* **Given data**
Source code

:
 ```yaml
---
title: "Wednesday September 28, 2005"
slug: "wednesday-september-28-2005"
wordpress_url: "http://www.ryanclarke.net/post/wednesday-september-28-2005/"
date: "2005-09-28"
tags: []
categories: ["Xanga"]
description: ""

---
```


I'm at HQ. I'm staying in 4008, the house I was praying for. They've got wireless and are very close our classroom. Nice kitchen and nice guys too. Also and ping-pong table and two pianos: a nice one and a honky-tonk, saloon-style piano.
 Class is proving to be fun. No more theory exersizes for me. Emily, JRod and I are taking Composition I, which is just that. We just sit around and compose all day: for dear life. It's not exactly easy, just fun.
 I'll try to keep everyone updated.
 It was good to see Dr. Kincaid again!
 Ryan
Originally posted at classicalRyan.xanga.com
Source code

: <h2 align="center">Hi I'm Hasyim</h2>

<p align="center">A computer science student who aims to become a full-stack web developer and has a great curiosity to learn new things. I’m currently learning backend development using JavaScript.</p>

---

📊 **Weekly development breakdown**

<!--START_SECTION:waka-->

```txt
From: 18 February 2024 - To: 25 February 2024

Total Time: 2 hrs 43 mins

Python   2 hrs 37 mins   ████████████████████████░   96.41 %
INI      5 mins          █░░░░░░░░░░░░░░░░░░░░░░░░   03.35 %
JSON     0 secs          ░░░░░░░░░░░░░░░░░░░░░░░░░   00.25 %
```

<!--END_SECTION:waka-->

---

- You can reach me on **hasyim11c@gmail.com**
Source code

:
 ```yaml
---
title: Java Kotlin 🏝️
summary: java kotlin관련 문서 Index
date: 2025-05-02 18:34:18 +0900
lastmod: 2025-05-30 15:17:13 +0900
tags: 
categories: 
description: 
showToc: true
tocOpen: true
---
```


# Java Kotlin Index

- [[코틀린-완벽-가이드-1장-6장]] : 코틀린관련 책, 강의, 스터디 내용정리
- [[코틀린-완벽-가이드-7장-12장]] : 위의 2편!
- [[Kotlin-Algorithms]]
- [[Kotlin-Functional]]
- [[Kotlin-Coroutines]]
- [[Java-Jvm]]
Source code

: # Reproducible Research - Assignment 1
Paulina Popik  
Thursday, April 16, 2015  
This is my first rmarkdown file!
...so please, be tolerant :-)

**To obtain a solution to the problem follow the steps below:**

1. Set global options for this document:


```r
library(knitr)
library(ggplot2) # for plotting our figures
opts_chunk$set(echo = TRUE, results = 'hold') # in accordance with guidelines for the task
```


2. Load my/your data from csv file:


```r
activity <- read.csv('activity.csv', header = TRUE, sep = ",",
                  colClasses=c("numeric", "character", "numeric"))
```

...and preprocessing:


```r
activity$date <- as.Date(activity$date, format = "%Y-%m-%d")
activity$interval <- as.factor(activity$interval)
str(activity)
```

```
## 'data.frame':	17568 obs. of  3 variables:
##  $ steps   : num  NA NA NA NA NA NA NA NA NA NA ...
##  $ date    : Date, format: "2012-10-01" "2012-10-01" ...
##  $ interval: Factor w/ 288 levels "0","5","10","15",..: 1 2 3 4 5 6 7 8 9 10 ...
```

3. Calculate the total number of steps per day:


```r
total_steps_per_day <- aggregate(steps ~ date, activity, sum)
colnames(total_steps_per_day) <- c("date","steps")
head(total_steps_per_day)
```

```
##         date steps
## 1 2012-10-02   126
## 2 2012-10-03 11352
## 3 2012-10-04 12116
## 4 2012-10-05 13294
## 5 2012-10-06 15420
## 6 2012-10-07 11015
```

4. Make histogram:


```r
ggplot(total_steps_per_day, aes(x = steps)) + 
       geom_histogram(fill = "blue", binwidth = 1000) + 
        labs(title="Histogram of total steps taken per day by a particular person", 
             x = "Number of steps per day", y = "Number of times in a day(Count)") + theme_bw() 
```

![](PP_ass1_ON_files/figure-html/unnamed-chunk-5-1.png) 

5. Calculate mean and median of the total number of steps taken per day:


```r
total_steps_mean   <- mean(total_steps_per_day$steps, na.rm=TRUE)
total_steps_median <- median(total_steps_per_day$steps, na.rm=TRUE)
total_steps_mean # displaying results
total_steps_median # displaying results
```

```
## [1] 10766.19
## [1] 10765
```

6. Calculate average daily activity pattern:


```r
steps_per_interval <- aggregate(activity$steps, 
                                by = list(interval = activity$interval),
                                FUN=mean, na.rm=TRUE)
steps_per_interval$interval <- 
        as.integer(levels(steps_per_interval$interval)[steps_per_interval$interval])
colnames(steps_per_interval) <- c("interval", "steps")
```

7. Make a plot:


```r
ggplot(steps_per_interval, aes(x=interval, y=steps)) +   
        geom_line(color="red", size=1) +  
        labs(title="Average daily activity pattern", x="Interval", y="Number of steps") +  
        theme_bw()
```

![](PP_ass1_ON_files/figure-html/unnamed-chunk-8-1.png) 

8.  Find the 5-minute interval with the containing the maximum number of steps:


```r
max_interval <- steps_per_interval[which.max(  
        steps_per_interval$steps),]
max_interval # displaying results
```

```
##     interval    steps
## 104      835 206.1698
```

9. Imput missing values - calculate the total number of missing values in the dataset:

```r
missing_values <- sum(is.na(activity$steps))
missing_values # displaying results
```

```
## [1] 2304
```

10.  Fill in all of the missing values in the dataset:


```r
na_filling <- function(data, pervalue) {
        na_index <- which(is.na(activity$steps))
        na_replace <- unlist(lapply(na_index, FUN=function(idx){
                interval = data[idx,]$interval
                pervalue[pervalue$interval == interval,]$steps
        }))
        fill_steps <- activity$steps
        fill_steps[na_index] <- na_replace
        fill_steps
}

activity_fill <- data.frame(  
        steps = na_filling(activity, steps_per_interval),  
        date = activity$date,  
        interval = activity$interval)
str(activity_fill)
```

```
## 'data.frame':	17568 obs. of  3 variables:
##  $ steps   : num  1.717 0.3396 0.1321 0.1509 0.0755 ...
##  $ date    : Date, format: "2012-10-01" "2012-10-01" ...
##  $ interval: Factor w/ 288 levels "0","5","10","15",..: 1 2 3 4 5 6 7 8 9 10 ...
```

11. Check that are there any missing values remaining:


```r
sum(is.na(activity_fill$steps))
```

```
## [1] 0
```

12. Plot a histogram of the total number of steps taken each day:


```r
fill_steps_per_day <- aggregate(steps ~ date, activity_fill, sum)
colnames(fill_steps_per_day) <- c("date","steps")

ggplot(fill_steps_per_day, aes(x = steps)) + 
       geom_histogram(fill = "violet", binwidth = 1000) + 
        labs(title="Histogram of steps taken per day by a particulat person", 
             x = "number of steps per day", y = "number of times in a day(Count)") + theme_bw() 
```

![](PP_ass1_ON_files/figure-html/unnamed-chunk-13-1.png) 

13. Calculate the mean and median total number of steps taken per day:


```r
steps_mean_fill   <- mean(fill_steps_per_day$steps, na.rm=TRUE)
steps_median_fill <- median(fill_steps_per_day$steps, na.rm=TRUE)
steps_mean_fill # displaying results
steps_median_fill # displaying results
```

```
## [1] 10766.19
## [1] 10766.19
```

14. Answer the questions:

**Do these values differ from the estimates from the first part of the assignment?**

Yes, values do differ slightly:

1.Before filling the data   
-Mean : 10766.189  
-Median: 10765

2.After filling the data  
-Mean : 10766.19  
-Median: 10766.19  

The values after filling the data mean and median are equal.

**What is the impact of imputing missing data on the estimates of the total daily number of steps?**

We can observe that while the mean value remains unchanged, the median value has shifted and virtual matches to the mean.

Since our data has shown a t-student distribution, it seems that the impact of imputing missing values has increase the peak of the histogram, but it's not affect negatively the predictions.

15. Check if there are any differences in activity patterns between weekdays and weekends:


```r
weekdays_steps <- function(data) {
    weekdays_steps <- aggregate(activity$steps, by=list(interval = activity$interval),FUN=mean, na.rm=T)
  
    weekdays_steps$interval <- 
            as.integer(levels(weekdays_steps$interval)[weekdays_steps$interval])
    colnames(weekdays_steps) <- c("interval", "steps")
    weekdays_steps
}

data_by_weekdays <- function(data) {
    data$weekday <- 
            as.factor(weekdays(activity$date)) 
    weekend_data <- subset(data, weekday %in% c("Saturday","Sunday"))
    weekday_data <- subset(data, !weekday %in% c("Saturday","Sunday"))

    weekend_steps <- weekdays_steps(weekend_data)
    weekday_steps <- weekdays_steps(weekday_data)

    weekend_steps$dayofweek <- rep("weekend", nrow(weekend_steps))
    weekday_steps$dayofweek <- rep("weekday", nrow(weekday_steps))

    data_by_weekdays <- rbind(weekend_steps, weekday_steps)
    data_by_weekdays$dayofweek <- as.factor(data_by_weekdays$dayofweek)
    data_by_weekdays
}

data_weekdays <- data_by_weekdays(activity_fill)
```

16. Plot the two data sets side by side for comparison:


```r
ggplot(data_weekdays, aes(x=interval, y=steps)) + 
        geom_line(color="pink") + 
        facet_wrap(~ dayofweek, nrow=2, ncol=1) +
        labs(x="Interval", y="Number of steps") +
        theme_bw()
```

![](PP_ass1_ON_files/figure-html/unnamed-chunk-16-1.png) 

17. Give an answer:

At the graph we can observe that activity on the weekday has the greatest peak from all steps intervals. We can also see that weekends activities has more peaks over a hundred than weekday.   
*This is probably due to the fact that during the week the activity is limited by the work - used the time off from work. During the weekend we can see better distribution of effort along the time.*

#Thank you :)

* **Your assignment**
For this exercise, please output exactly the lines above starting at the line with "- [[Kotlin-Coroutines]]" and ending at the line with "1. Set global", ends included.

* **Answer to the problem**
- [[Kotlin-Coroutines]]
- [[Java-Jvm]]
Source code

: # Reproducible Research - Assignment 1
Paulina Popik  
Thursday, April 16, 2015  
This is my first rmarkdown file!
...so please, be tolerant :-)

**To obtain a solution to the problem follow the steps below:**

1. Set global options for this document:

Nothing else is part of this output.